In summary: Okay, thanks. So solving your quadratic yields v2 ≈ 0 and v2 ≈ 3.55 m/s. Only 3.55 m/s makes sense in the context of the problem.Now the problem is simple:K = Wf1/2mv^2 = μmgdv^2/2 = μgdd = v^2/2gμd = 1.83mThis is very close to the correct answer 1.79 m (probably due to rounding/sig fig errors).So this is the correct answer.I guess what to learn from this problem is to make organized, tidy work that doesn't make itself more complicated than it needs to be
  • #1
SignaturePF
112
0

Homework Statement


A 5.0 kg block with a speed of 8.0 m/s travels 2.0 m along a horizontal surface where it makes a head-on, perfectly
elastic collision with a 15.0 kg block which is at rest.
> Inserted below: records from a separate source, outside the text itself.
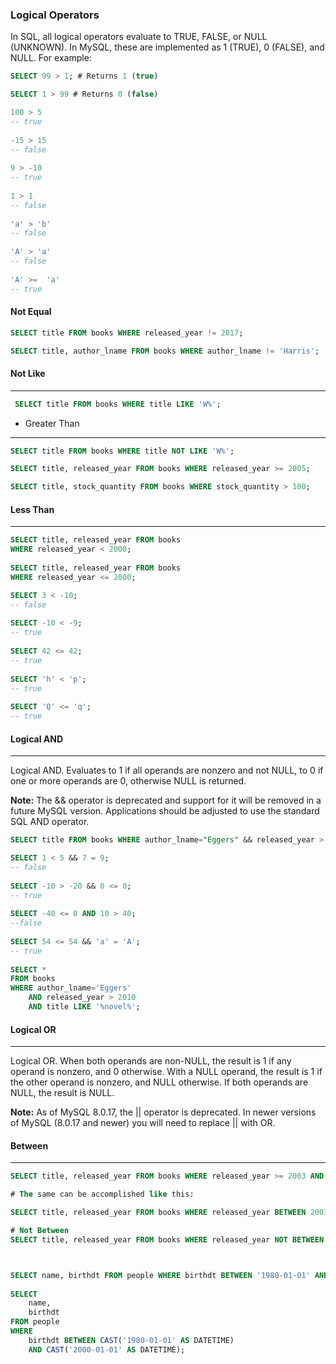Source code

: ### Logical Operators

In SQL, all logical operators evaluate to TRUE, FALSE, or NULL (UNKNOWN). In MySQL, these are implemented as 1 (TRUE), 0 (FALSE), and NULL. For example:

```sql
SELECT 99 > 1; # Returns 1 (true)

SELECT 1 > 99 # Returns 0 (false)

100 > 5
-- true
 
-15 > 15
-- false
 
9 > -10
-- true
 
1 > 1
-- false
 
'a' > 'b'
-- false
 
'A' > 'a'
-- false
 
'A' >=  'a'
-- true
```

#### Not Equal

```sql
SELECT title FROM books WHERE released_year != 2017;

SELECT title, author_lname FROM books WHERE author_lname != 'Harris';
```

#### Not Like
---
```sql
 SELECT title FROM books WHERE title LIKE 'W%';
```

* Greater Than
---
```sql
SELECT title FROM books WHERE title NOT LIKE 'W%';

SELECT title, released_year FROM books WHERE released_year >= 2005;

SELECT title, stock_quantity FROM books WHERE stock_quantity > 100;
```
#### Less Than
---
```sql
SELECT title, released_year FROM books
WHERE released_year < 2000;
 
SELECT title, released_year FROM books
WHERE released_year <= 2000;

SELECT 3 < -10;
-- false
 
SELECT -10 < -9;
-- true
 
SELECT 42 <= 42;
-- true
 
SELECT 'h' < 'p';
-- true
 
SELECT 'Q' <= 'q';
-- true
```

#### Logical AND
---
Logical AND. Evaluates to 1 if all operands are nonzero and not NULL, to 0 if one or more operands are 0, otherwise NULL is returned.

**Note:** The && operator is deprecated and support for it will be removed in a future MySQL version. Applications should be adjusted to use the standard SQL AND operator.

```sql
SELECT title FROM books WHERE author_lname="Eggers" && released_year > 2010;

SELECT 1 < 5 && 7 = 9;
-- false
 
SELECT -10 > -20 && 0 <= 0;
-- true
 
SELECT -40 <= 0 AND 10 > 40;
--false
 
SELECT 54 <= 54 && 'a' = 'A';
-- true
 
SELECT * 
FROM books
WHERE author_lname='Eggers' 
    AND released_year > 2010 
    AND title LIKE '%novel%';
```

#### Logical OR
---
Logical OR. When both operands are non-NULL, the result is 1 if any operand is nonzero, and 0 otherwise. With a NULL operand, the result is 1 if the other operand is nonzero, and NULL otherwise. If both operands are NULL, the result is NULL.

**Note:** As of MySQL 8.0.17, the || operator is deprecated. In newer versions of MySQL (8.0.17 and newer) you will need to replace || with OR.



#### Between
---
```sql
SELECT title, released_year FROM books WHERE released_year >= 2003 AND released_year <= 2013;

# The same can be accomplished like this: 

SELECT title, released_year FROM books WHERE released_year BETWEEN 2003 AND 2013;

# Not Between
SELECT title, released_year FROM books WHERE released_year NOT BETWEEN 2000 AND 2010;



SELECT name, birthdt FROM people WHERE birthdt BETWEEN '1980-01-01' AND '2000-01-01';
 
SELECT 
    name, 
    birthdt 
FROM people
WHERE 
    birthdt BETWEEN CAST('1980-01-01' AS DATETIME)
    AND CAST('2000-01-01' AS DATETIME);
```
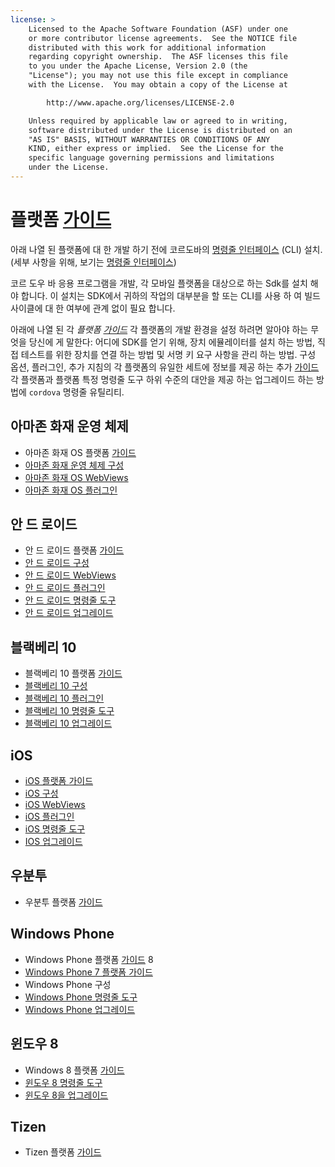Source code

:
```yaml
---
license: >
    Licensed to the Apache Software Foundation (ASF) under one
    or more contributor license agreements.  See the NOTICE file
    distributed with this work for additional information
    regarding copyright ownership.  The ASF licenses this file
    to you under the Apache License, Version 2.0 (the
    "License"); you may not use this file except in compliance
    with the License.  You may obtain a copy of the License at

        http://www.apache.org/licenses/LICENSE-2.0

    Unless required by applicable law or agreed to in writing,
    software distributed under the License is distributed on an
    "AS IS" BASIS, WITHOUT WARRANTIES OR CONDITIONS OF ANY
    KIND, either express or implied.  See the License for the
    specific language governing permissions and limitations
    under the License.
---
```


# 플랫폼 <a href="../../index.html">가이드</a>

아래 나열 된 플랫폼에 대 한 개발 하기 전에 코르도바의 <a href="../cli/index.html">명령줄 인터페이스</a> (CLI) 설치. (세부 사항을 위해, 보기는 <a href="../cli/index.html">명령줄 인터페이스</a>)

코르 도우 바 응용 프로그램을 개발, 각 모바일 플랫폼을 대상으로 하는 Sdk를 설치 해야 합니다. 이 설치는 SDK에서 귀하의 작업의 대부분을 할 또는 CLI를 사용 하 여 빌드 사이클에 대 한 여부에 관계 없이 필요 합니다.

아래에 나열 된 각 *플랫폼 <a href="../../index.html">가이드</a>* 각 플랫폼의 개발 환경을 설정 하려면 알아야 하는 무엇을 당신에 게 말한다: 어디에 SDK를 얻기 위해, 장치 에뮬레이터를 설치 하는 방법, 직접 테스트를 위한 장치를 연결 하는 방법 및 서명 키 요구 사항을 관리 하는 방법. 구성 옵션, 플러그인, 추가 지침의 각 플랫폼의 유일한 세트에 정보를 제공 하는 추가 <a href="../../index.html">가이드</a> 각 플랫폼과 플랫폼 특정 명령줄 도구 하위 수준의 대안을 제공 하는 업그레이드 하는 방법에 `cordova` 명령줄 유틸리티.

## 아마존 화재 운영 체제

*   아마존 화재 OS 플랫폼 <a href="../../index.html">가이드</a>
*   <a href="amazonfireos/config.html">아마존 화재 운영 체제 구성</a>
*   <a href="amazonfireos/webview.html">아마존 화재 OS WebViews</a>
*   <a href="amazonfireos/plugin.html">아마존 화재 OS 플러그인</a>

## 안 드 로이드

*   안 드 로이드 플랫폼 <a href="../../index.html">가이드</a>
*   <a href="android/config.html">안 드 로이드 구성</a>
*   <a href="android/webview.html">안 드 로이드 WebViews</a>
*   <a href="android/plugin.html">안 드 로이드 플러그인</a>
*   <a href="android/tools.html">안 드 로이드 명령줄 도구</a>
*   <a href="android/upgrading.html">안 드 로이드 업그레이드</a>

## 블랙베리 10

*   블랙베리 10 플랫폼 <a href="../../index.html">가이드</a>
*   <a href="blackberry10/config.html">블랙베리 10 구성</a>
*   <a href="blackberry10/plugin.html">블랙베리 10 플러그인</a>
*   <a href="blackberry10/tools.html">블랙베리 10 명령줄 도구</a>
*   <a href="blackberry10/upgrading.html">블랙베리 10 업그레이드</a>

## iOS

*   <a href="ios/index.html">iOS 플랫폼 <a href="../../index.html">가이드</a></a>
*   <a href="ios/config.html">iOS 구성</a>
*   <a href="ios/webview.html">iOS WebViews</a>
*   <a href="ios/plugin.html">iOS 플러그인</a>
*   <a href="ios/tools.html">iOS 명령줄 도구</a>
*   <a href="ios/upgrading.html">IOS 업그레이드</a>

## 우분투

*   우분투 플랫폼 <a href="../../index.html">가이드</a>

## Windows Phone

*   Windows Phone 플랫폼 <a href="../../index.html">가이드</a> 8
*   <a href="wp7/index.html">Windows Phone 7 플랫폼 <a href="../../index.html">가이드</a></a>
*   Windows Phone 구성
*   <a href="wp8/tools.html">Windows Phone 명령줄 도구</a>
*   <a href="wp8/upgrading.html">Windows Phone 업그레이드</a>

## 윈도우 8

*   Windows 8 플랫폼 <a href="../../index.html">가이드</a>
*   <a href="win8/tools.html">윈도우 8 명령줄 도구</a>
*   <a href="win8/upgrading.html">윈도우 8을 업그레이드</a>

## Tizen

*   Tizen 플랫폼 <a href="../../index.html">가이드</a>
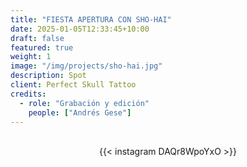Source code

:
 ```yaml
---
title: "FIESTA APERTURA CON SHO-HAI"
date: 2025-01-05T12:33:45+10:00
draft: false
featured: true
weight: 1
image: "/img/projects/sho-hai.jpg"
description: Spot
client: Perfect Skull Tattoo
credits:
  - role: "Grabación y edición"
    people: ["Andrés Gese"]
---
```

<br>
<div style="display: flex; justify-content: center;">
{{< instagram DAQr8WpoYxO >}}
</div>
<br>
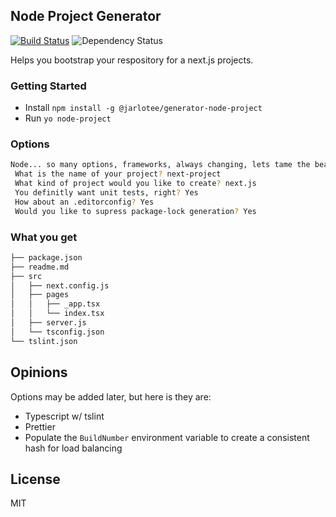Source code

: ## Node Project Generator
[![Build Status](https://travis-ci.org/Jarlotee/generator-node-project.svg?branch=master)](https://travis-ci.org/Jarlotee/generator-node-project)
![Dependency Status](https://david-dm.org/Jarlotee/generator-node-project.svg)

Helps you bootstrap your respository for a next.js projects.

### Getting Started

* Install `npm install -g @jarlotee/generator-node-project`
* Run `yo node-project`

### Options
```bash
Node... so many options, frameworks, always changing, lets tame the beast...
 What is the name of your project? next-project
 What kind of project would you like to create? next.js
 You definitly want unit tests, right? Yes
 How about an .editorconfig? Yes
 Would you like to supress package-lock generation? Yes
```

### What you get

```bash
├── package.json
├── readme.md
├── src
│   ├── next.config.js
│   ├── pages
│   │   ├── _app.tsx
│   │   └── index.tsx
│   ├── server.js
│   └── tsconfig.json
└── tslint.json
```

## Opinions

Options may be added later, but here is they are:

* Typescript w/ tslint
* Prettier
* Populate the `BuildNumber` environment variable to create a consistent hash for load balancing

## License
MIT
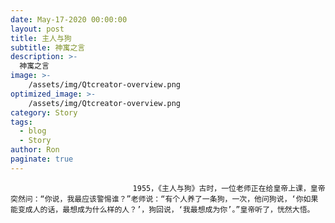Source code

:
 ```yaml
---
date: May-17-2020 00:00:00
layout: post
title: 主人与狗
subtitle: 神寓之言
description: >-
  神寓之言
image: >-
    /assets/img/Qtcreator-overview.png
optimized_image: >-
    /assets/img/Qtcreator-overview.png
category: Story
tags:
  - blog
  - Story
author: Ron
paginate: true
---
```


							　　1955，《主人与狗》古时，一位老师正在给皇帝上课，皇帝突然问：“你说，我最应该警惕谁？”老师说：“有个人养了一条狗，一次，他问狗说，‘你如果能变成人的话，最想成为什么样的人？’，狗回说，‘我最想成为你’。”皇帝听了，恍然大悟。
							
							
						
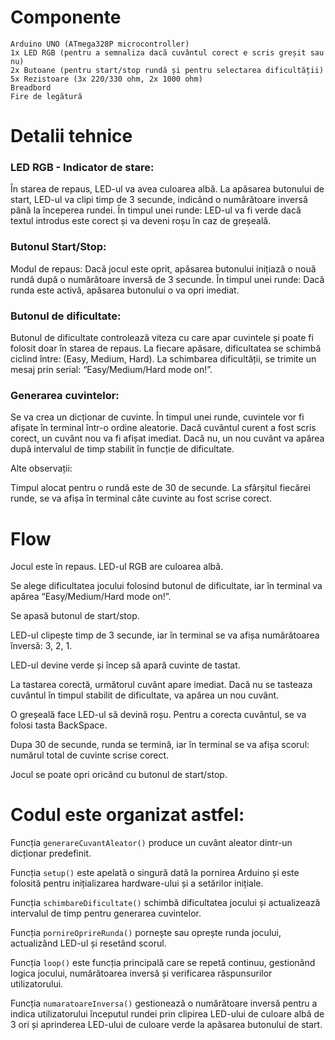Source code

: # Componente
    Arduino UNO (ATmega328P microcontroller)
    1x LED RGB (pentru a semnaliza dacă cuvântul corect e scris greșit sau nu)
    2x Butoane (pentru start/stop rundă și pentru selectarea dificultății)
    5x Rezistoare (3x 220/330 ohm, 2x 1000 ohm)
    Breadbord
    Fire de legătură

# Detalii tehnice
### LED RGB - Indicator de stare:

În starea de repaus, LED-ul va avea culoarea albă.
La apăsarea butonului de start, LED-ul va clipi timp de 3 secunde, indicând o numărătoare inversă până la începerea rundei.
În timpul unei runde: LED-ul va fi verde dacă textul introdus este corect și va deveni roșu în caz de greșeală.

### Butonul Start/Stop:

Modul de repaus: Dacă jocul este oprit, apăsarea butonului inițiază o nouă rundă după o numărătoare inversă de 3 secunde.
În timpul unei runde: Dacă runda este activă, apăsarea butonului o va opri imediat.

### Butonul de dificultate:

Butonul de dificultate controlează viteza cu care apar cuvintele și poate fi folosit doar în starea de repaus.
La fiecare apăsare, dificultatea se schimbă ciclind între: (Easy, Medium, Hard).
La schimbarea dificultății, se trimite un mesaj prin serial: “Easy/Medium/Hard mode on!”.

### Generarea cuvintelor:

Se va crea un dicționar de cuvinte.
În timpul unei runde, cuvintele vor fi afișate în terminal într-o ordine aleatorie.
Dacă cuvântul curent a fost scris corect, un cuvânt nou va fi afișat imediat. Dacă nu, un nou cuvânt va apărea după intervalul de timp stabilit în funcție de dificultate.

Alte observații:

Timpul alocat pentru o rundă este de 30 de secunde.
La sfârșitul fiecărei runde, se va afișa în terminal câte cuvinte au fost scrise corect.


# Flow
Jocul este în repaus. LED-ul RGB are culoarea albă.

Se alege dificultatea jocului folosind butonul de dificultate, iar în terminal va apărea “Easy/Medium/Hard mode on!”.

Se apasă butonul de start/stop.

LED-ul clipește timp de 3 secunde, iar în terminal se va afișa numărătoarea înversă: 3, 2, 1.

LED-ul devine verde și încep să apară cuvinte de tastat.

La tastarea corectă, următorul cuvânt apare imediat. Dacă nu se tasteaza cuvântul în timpul stabilit de dificultate, va apărea un nou cuvânt.

O greșeală face LED-ul să devină roșu. Pentru a corecta cuvântul, se va folosi tasta BackSpace.

Dupa 30 de secunde, runda se termină, iar în terminal se va afișa scorul: numărul total de cuvinte scrise corect.

Jocul se poate opri oricând cu butonul de start/stop.



# Codul este organizat astfel:

Funcția ```generareCuvantAleator()``` produce un cuvânt aleator dintr-un dicționar predefinit.

Funcția ```setup()``` este apelată o singură dată la pornirea Arduino și este folosită pentru inițializarea hardware-ului și a setărilor inițiale.

Funcția ```schimbareDificultate()``` schimbă dificultatea jocului și actualizează intervalul de timp pentru generarea cuvintelor.

Funcția ```pornireOprireRunda()``` pornește sau oprește runda jocului, actualizând LED-ul și resetând scorul.

Funcția ```loop()``` este funcția principală care se repetă continuu, gestionând logica jocului, numărătoarea inversă și verificarea răspunsurilor utilizatorului.

Funcția ```numaratoareInversa()``` gestionează o numărătoare inversă pentru a indica utilizatorului începutul rundei prin clipirea LED-ului de culoare albă de 3 ori și aprinderea LED-ului de culoare verde la apăsarea butonului de start.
The coecient of kinetic friction between both blocks and
the surface is 0.35. How far does the 15.0 kg block travel before coming to rest?

ANS. 1.79m

Homework Equations


Elastic Collision:
K_0 = K
m1iv1i = m1v1 + m2v2
Ff = μmg

The Attempt at a Solution


First it travels 2.0 m with friction:
K_o - Wf = K
.5mv^2 - 2μmg = .5mv^2
v_0^2 - 4μg = v^2
v^2 = 50.28
v = 7.1 m/s

Now cons. of momentum:
5(7.1) + 0 = 5(v1) + 15(v2)
7.1 = v1 + 3v2

KE:
1/2mv_0^2 + 0 = 1/2m1v1^2 + 1/2m2v2^2
160 = 2.5v1^2 + 7.5v2^2
64 = v1^2 + 3v2^2
Solving for v1 by substituting then quad formula gives:
v2 = -.29 m/s
This does not make any sense?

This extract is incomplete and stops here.